The subsidence test focuses on the force–displacement graph and calculates the stiffness of test block, \(\mathrm{Kp}\), through Eq. 1. The curve in the beginning is similar to a normal mechanical test, which gradually rise up. However, the curve oscillated after about 0.2 mm, and then the curve steady rise after about 1.8 mm. Regarding the test for calculating the stiffness of system, \(\mathrm{Ks}\), the result is illustrated in Fig. 5c and shows that the stiffness of the system,\(\mathrm{Ks}\), is 600 N/mm. After calculating the stiffness of test block, \(\mathrm{Kp}\), by using the Eq. (1), the value is 617 N/mm.
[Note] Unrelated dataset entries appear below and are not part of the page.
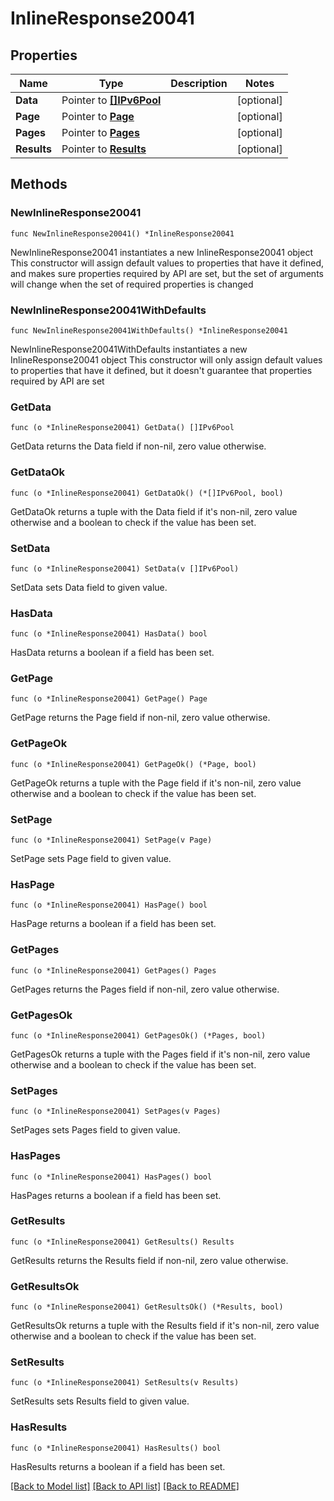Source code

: # InlineResponse20041

## Properties

Name | Type | Description | Notes
------------ | ------------- | ------------- | -------------
**Data** | Pointer to [**[]IPv6Pool**](IPv6Pool.md) |  | [optional] 
**Page** | Pointer to [**Page**](Page.md) |  | [optional] 
**Pages** | Pointer to [**Pages**](Pages.md) |  | [optional] 
**Results** | Pointer to [**Results**](Results.md) |  | [optional] 

## Methods

### NewInlineResponse20041

`func NewInlineResponse20041() *InlineResponse20041`

NewInlineResponse20041 instantiates a new InlineResponse20041 object
This constructor will assign default values to properties that have it defined,
and makes sure properties required by API are set, but the set of arguments
will change when the set of required properties is changed

### NewInlineResponse20041WithDefaults

`func NewInlineResponse20041WithDefaults() *InlineResponse20041`

NewInlineResponse20041WithDefaults instantiates a new InlineResponse20041 object
This constructor will only assign default values to properties that have it defined,
but it doesn't guarantee that properties required by API are set

### GetData

`func (o *InlineResponse20041) GetData() []IPv6Pool`

GetData returns the Data field if non-nil, zero value otherwise.

### GetDataOk

`func (o *InlineResponse20041) GetDataOk() (*[]IPv6Pool, bool)`

GetDataOk returns a tuple with the Data field if it's non-nil, zero value otherwise
and a boolean to check if the value has been set.

### SetData

`func (o *InlineResponse20041) SetData(v []IPv6Pool)`

SetData sets Data field to given value.

### HasData

`func (o *InlineResponse20041) HasData() bool`

HasData returns a boolean if a field has been set.

### GetPage

`func (o *InlineResponse20041) GetPage() Page`

GetPage returns the Page field if non-nil, zero value otherwise.

### GetPageOk

`func (o *InlineResponse20041) GetPageOk() (*Page, bool)`

GetPageOk returns a tuple with the Page field if it's non-nil, zero value otherwise
and a boolean to check if the value has been set.

### SetPage

`func (o *InlineResponse20041) SetPage(v Page)`

SetPage sets Page field to given value.

### HasPage

`func (o *InlineResponse20041) HasPage() bool`

HasPage returns a boolean if a field has been set.

### GetPages

`func (o *InlineResponse20041) GetPages() Pages`

GetPages returns the Pages field if non-nil, zero value otherwise.

### GetPagesOk

`func (o *InlineResponse20041) GetPagesOk() (*Pages, bool)`

GetPagesOk returns a tuple with the Pages field if it's non-nil, zero value otherwise
and a boolean to check if the value has been set.

### SetPages

`func (o *InlineResponse20041) SetPages(v Pages)`

SetPages sets Pages field to given value.

### HasPages

`func (o *InlineResponse20041) HasPages() bool`

HasPages returns a boolean if a field has been set.

### GetResults

`func (o *InlineResponse20041) GetResults() Results`

GetResults returns the Results field if non-nil, zero value otherwise.

### GetResultsOk

`func (o *InlineResponse20041) GetResultsOk() (*Results, bool)`

GetResultsOk returns a tuple with the Results field if it's non-nil, zero value otherwise
and a boolean to check if the value has been set.

### SetResults

`func (o *InlineResponse20041) SetResults(v Results)`

SetResults sets Results field to given value.

### HasResults

`func (o *InlineResponse20041) HasResults() bool`

HasResults returns a boolean if a field has been set.


[[Back to Model list]](../README.md#documentation-for-models) [[Back to API list]](../README.md#documentation-for-api-endpoints) [[Back to README]](../README.md)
Beside, we also found that the behavior of the test for calculating the \(\mathrm{Ks}\) seems reversed. Compared to the curve from the test for calculating the \(\mathrm{Kd}\), the curve in Fig. 5c oscillated in the beginning and gradually became consistent. The Fig. 5d, e shows the loading-displacement plot of the test to calculate, \(\mathrm{Kd}\). The slope of the line AB is the stiffness of the cage, \(\mathrm{Kd}\), which is 26000N/mm.

Biomechanical test results

Table 2 lists the result for each test parameter. It is important to note that the ranges of yield and ultimate strengths reported in Table 2 represent a subset of devices for which the behavior was analyzed with or without hot isostatic pressing (HIP) treatment. After HIP treatment, the tensile test specimen has higher stretching rate, lower tensile strength, but the yielding strength in stretching test was significantly higher (Additional file 1: Table S2). The tensile test specimen failure mode usually resulted in fracture, which specification and failure mode were shown in Fig. 6. The most common failure mode for all static tests was plastic deformation or destruction of the device. Axial compression failure modes typically usually resulted in buckling of the portion of the device, cracks propagating from features such as side windows, or device endplates. Shear failures often involved crack propagation and plastic deformation of the device in the direction of shear force was applied. Torsion failures most commonly resulted in crack propagation and plastic deformation of the device in the direction of torsion was applied (Fig. 6). The subsidence testing consisted of the device sinking into the polyurethane foam test block, without structural failures of the cervical interbody fusion devices. In certain instances, cracks propagated to the point of complete device fracture into two or more pieces (Fig. 6). Slippage of the device from the test blocks during static compression-shear and static torsion testing were also noted.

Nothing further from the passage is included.